## WHAT YOU SHOULD DO
Below are entries; work out how many of their lines include the string "varName", and reply with the number only.

## GIVEN RECORDS

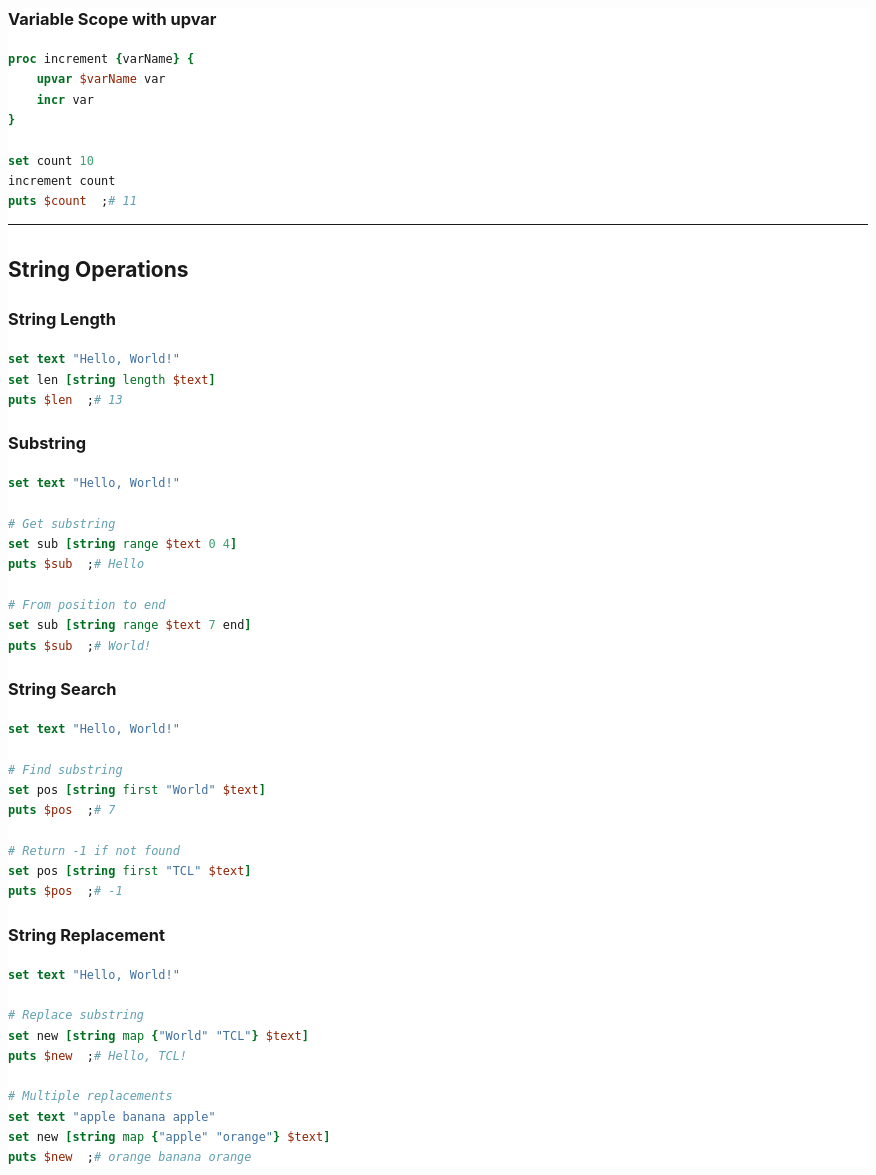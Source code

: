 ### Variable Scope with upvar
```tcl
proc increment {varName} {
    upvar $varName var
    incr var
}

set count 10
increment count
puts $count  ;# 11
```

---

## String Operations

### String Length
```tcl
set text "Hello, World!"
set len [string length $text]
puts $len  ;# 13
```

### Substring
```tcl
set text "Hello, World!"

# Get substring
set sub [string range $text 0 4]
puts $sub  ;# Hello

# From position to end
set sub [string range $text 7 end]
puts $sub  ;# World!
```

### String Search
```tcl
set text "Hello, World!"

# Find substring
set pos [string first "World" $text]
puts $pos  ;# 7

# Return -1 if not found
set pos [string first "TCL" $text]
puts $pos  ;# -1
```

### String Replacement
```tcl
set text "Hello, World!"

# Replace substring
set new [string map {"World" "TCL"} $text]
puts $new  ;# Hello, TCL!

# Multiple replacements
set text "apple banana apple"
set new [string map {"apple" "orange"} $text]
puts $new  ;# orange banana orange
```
--
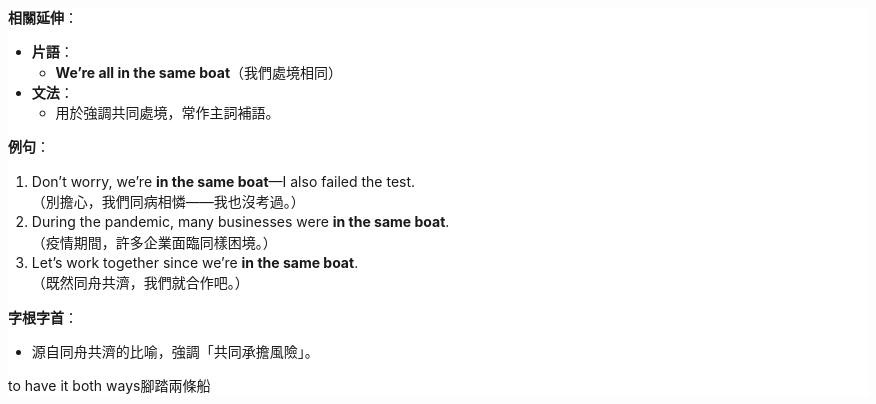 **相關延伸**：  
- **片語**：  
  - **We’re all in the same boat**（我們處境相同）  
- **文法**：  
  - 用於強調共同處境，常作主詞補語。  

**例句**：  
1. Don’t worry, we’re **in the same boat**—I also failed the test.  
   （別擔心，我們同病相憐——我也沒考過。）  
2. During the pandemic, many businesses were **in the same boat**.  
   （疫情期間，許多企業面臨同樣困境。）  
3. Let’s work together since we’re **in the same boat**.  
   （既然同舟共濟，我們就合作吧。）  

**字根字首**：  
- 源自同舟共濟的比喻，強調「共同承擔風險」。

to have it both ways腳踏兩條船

## ANSWER BELOW
2